You instrument your application for prefetching by configuring certain fetch specifications for prefetching. You can use the Prefetching pane of EOModeler’s fetch specification builder to configure it for a particular fetch specification or you can invoke setPrefetchingRelationshipKeyPaths on a fetch specification, which takes an array of strings representing the relationships to prefetch.
There are a few guidelines to consider when using prefetching. First, if memory usage is an issue for your application rather than database performance, don’t use prefetching as it consumes more memory. In fact, prefetching can consume an inordinate amount of memory depending on the size of the data set, so it’s probably more appropriate to prefetch only those relationships that have a small number of destination objects.
Second, don’t use prefetching on a fetch specification that uses a fetch limit. The prefetching hint ignores the fetch limit.
Third, don’t use prefetching when performing multiple queries that return the same records. The performance benefits of prefetching are negated by the overhead of re-creating enterprise objects of the same rows of data multiple times.

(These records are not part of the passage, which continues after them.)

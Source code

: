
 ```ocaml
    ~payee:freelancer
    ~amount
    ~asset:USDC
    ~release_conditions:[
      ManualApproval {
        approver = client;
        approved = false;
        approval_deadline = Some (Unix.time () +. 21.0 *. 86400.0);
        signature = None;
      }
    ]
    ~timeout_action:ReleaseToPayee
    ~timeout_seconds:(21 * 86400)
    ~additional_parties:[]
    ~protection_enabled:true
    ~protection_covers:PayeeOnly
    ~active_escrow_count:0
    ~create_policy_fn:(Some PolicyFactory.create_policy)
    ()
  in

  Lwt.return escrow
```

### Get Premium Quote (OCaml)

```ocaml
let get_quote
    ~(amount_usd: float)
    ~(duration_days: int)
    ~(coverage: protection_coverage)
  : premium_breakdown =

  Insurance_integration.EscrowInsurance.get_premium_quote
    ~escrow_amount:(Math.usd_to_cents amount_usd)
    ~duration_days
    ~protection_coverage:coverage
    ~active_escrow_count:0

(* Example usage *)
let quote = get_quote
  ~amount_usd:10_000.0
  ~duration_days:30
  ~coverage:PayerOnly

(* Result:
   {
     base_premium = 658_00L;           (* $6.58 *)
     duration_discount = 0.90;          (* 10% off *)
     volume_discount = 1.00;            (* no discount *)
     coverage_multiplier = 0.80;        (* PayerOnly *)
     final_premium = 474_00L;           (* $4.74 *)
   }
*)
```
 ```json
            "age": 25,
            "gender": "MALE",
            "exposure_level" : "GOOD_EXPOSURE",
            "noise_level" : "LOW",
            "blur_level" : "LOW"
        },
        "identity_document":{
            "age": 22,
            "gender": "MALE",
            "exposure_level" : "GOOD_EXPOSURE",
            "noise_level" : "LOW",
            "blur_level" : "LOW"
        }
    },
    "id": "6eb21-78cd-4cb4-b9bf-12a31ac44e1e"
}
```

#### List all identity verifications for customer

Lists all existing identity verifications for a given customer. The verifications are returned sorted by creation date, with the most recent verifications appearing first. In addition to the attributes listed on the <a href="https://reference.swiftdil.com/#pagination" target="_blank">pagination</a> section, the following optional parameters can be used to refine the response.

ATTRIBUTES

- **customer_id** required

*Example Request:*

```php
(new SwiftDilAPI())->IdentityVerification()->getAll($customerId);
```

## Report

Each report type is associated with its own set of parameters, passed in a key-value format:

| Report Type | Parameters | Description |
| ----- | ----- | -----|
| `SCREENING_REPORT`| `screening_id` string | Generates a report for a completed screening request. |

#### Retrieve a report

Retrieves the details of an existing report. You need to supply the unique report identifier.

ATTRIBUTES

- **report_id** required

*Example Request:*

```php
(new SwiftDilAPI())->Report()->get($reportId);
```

Many applications have read-only entities that contain static data such as lists of states and countries, building names, or department names. Since many users of an application use the data in these entities, it makes sense to cache the data in memory to reduce the number of fetches to the database. In Enterprise Objects, you can cache an entire table in memory, thereby eliminating unnecessary fetches for the same static data by multiple users.
To enable entity caching for an entity, select the Cache In Memory option in EOModeler’s advanced entity inspector for a particular entity, as shown in “Figure 6-7.” You can enable this option programmatically using the method setCachesObjects on EOEntity.
When entity caching is enabled for a particular entity, the first fetch of that entity’s table causes the whole table to be fetched into memory. Clearly, this option is appropriate only for tables with a small number of rows.
An entity’s cache of objects is maintained by an EODatabaseContext. If you provide a separate access layer stack for each user as described in “Providing Separate Stacks,” each session has its own EODatabaseContext, so bear in mind that entity caching in this scenario may consume a lot of memory.
Fetch specifications provide an option to fetch raw rows. When you use raw row fetching, database rows that are fetched are not automatically transformed into enterprise object instances. There are a number of reasons why you’d want to specify raw row fetching for a particular fetch specification. These include:
reducing memory usage when fetching large data sets
improving application performance when fetching large data sets
reducing the general overhead of an application instance
You can specify raw row fetching for a particular fetch specification either in EOModeler’s fetch specification builder or by invoking the method setFetchesRawRows on a fetch specification. You can more closely control which rows are fetched as raw rows using the method setRawRowKeyPaths on a fetch specification.
When you fetch raw rows, you lose many of the benefits of using full-fledged enterprise object instances such as the object graph, change notifications, and so forth. But many of the cases in which you need to fetch raw rows involve fetching large data sets that don’t need the benefits of the object graph, so this is an acceptable trade-off in light of the performance benefits of raw row fetching.
Plus, you can always instantiate an enterprise object of that row using the method faultForRawRow on an EOEditingContext.
Although fetch specifications are the most common type of objects used to fetch data in Enterprise Objects applications, a lighter-weight mechanism is also provided that fetches raw rows based on an SQL expression you provide. This mechanism is provided as a method called rawRowsForSQL on the EOUtilities class. You pass to the method as arguments an editing context, a String representing the model that contains the entities on which to perform to the fetch, and a valid SQL expression. The results are returned as raw rows rather than as full-fledged enterprise objects.